> [Description of the task] Take from the entries below the stretch from the line with "token : type" through the line with "All documentation for", and return it exactly, leaving the pictures out.

> [Records to use]
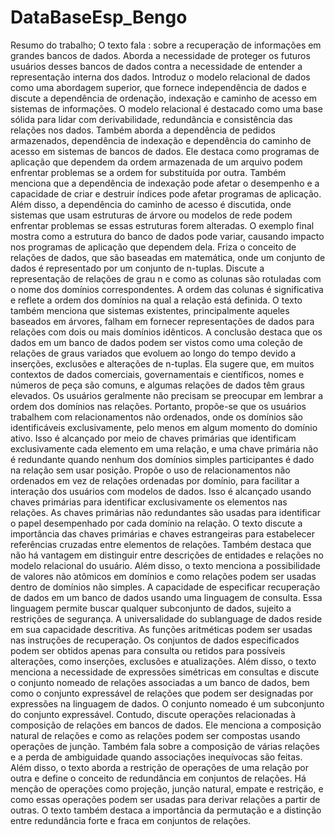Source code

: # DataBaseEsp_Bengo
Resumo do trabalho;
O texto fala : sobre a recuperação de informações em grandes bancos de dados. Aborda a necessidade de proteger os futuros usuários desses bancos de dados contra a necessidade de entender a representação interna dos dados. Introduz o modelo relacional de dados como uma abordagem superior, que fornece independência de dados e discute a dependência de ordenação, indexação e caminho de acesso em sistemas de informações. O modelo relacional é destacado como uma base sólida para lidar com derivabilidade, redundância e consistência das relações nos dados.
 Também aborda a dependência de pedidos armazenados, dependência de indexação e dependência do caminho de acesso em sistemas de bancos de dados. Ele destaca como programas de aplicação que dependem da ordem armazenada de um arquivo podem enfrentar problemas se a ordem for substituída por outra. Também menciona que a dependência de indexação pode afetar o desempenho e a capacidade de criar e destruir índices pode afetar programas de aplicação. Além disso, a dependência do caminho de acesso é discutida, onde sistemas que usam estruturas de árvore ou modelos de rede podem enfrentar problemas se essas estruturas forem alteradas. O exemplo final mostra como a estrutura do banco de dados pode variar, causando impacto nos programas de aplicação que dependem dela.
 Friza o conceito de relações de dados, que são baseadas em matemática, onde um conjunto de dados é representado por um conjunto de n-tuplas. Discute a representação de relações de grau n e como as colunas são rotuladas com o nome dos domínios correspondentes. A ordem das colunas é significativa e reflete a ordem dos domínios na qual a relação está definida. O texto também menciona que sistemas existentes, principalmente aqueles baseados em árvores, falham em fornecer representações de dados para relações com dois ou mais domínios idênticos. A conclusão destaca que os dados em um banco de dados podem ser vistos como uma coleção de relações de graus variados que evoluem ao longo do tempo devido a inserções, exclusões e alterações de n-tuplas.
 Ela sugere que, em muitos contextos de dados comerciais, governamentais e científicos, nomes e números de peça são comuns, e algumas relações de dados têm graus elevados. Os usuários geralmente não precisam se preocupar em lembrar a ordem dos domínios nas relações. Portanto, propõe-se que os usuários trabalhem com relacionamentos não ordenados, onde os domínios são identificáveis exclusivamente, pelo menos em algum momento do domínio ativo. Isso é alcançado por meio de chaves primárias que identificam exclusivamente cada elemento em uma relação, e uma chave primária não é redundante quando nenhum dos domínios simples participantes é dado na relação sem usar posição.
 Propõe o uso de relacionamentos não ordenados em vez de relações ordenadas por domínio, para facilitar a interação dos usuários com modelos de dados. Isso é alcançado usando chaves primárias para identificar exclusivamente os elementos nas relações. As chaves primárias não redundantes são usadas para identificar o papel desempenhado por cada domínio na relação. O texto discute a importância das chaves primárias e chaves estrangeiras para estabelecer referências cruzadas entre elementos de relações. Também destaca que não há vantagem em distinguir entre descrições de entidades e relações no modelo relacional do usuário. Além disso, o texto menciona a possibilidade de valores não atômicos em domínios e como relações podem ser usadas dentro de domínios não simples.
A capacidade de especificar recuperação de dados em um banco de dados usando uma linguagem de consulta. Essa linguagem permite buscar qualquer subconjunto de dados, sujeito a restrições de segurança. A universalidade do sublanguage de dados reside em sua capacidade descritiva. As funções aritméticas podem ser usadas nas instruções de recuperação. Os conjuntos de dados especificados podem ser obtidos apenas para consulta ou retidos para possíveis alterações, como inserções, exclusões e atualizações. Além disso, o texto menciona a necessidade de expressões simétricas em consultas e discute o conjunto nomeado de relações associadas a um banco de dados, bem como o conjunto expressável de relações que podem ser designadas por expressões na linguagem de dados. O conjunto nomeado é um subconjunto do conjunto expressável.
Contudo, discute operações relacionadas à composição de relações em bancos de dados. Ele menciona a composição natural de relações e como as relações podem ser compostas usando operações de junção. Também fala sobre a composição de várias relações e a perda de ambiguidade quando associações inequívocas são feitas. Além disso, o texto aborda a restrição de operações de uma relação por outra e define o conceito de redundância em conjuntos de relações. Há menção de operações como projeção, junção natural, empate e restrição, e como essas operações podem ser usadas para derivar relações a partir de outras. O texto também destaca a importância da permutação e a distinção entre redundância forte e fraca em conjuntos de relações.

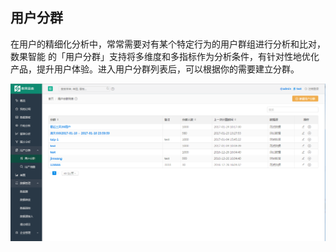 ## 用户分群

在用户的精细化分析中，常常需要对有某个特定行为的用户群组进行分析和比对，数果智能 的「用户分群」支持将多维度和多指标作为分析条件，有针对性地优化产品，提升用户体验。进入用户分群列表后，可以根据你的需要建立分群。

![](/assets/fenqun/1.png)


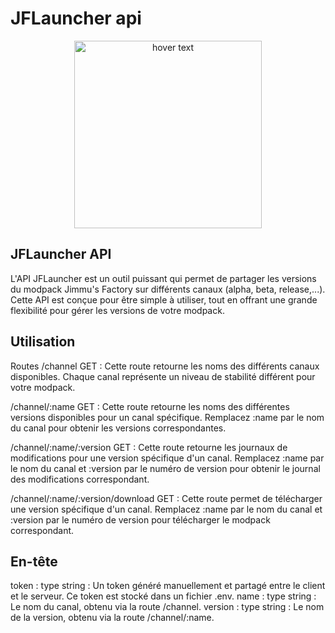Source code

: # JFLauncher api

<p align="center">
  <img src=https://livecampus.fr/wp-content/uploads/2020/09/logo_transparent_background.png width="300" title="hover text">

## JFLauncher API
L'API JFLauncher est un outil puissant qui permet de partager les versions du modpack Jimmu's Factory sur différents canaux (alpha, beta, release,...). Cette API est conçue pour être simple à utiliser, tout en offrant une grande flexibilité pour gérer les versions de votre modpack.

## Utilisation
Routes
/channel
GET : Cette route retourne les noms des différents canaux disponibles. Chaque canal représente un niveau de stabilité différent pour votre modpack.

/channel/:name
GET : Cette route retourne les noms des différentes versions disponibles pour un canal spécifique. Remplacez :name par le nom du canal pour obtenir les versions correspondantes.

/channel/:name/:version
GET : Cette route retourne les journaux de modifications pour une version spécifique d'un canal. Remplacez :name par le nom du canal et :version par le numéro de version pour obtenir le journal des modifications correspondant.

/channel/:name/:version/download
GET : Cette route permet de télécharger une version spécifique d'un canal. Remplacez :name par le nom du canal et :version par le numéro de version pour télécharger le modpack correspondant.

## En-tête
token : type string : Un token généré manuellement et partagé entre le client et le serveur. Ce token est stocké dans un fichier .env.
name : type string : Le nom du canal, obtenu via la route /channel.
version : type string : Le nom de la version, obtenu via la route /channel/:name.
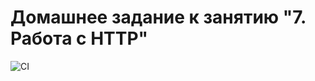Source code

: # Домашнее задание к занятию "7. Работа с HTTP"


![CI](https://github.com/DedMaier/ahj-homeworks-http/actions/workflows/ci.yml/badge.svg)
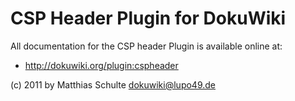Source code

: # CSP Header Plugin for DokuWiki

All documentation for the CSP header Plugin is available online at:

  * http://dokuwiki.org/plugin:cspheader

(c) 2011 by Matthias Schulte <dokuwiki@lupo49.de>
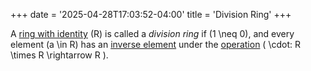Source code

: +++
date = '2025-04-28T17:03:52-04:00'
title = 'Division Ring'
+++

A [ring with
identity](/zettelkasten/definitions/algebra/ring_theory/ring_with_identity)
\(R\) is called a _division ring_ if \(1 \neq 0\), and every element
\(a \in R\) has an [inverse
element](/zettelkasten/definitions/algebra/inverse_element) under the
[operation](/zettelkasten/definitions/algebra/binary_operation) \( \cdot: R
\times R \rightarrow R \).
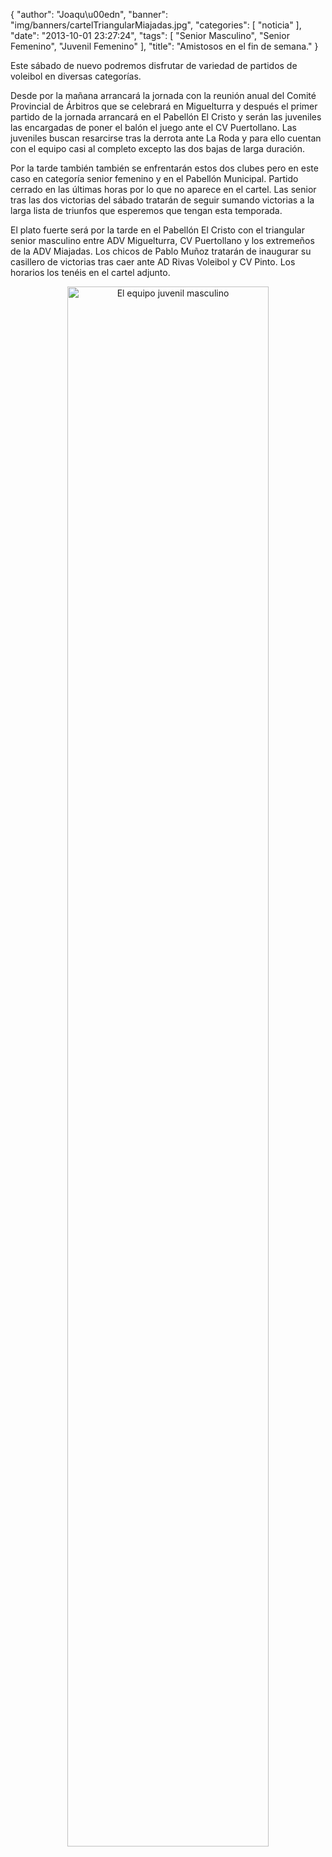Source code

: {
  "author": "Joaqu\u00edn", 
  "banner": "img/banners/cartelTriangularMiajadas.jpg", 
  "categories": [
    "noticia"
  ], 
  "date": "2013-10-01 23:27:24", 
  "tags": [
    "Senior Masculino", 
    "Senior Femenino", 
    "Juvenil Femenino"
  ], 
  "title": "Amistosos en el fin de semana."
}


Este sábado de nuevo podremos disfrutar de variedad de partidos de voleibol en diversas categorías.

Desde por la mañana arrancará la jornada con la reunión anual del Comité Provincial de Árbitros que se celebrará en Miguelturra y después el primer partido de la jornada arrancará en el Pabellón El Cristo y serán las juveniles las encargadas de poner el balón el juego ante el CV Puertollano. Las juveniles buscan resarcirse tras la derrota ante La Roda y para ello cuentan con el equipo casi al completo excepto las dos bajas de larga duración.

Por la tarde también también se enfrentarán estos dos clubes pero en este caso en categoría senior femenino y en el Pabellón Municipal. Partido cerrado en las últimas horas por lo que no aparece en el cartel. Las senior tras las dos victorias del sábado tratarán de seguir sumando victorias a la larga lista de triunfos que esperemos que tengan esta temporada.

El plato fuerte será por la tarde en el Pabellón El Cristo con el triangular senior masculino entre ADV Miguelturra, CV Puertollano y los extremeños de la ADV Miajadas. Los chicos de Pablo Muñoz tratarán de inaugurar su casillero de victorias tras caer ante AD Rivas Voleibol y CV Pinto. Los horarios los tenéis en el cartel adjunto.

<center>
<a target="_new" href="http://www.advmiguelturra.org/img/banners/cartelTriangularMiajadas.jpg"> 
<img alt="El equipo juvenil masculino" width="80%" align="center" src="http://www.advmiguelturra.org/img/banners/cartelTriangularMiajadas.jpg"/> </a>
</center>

> [Answer area]
token : type string : Un token généré manuellement et partagé entre le client et le serveur. Ce token est stocké dans un fichier .env.
name : type string : Le nom du canal, obtenu via la route /channel.
version : type string : Le nom de la version, obtenu via la route /channel/:name.
Source code

: # Домашнее задание к занятию "7. Работа с HTTP"


![CI](https://github.com/DedMaier/ahj-homeworks-http/actions/workflows/ci.yml/badge.svg)
Source code

: # CSP Header Plugin for DokuWiki

All documentation for the CSP header Plugin is available online at:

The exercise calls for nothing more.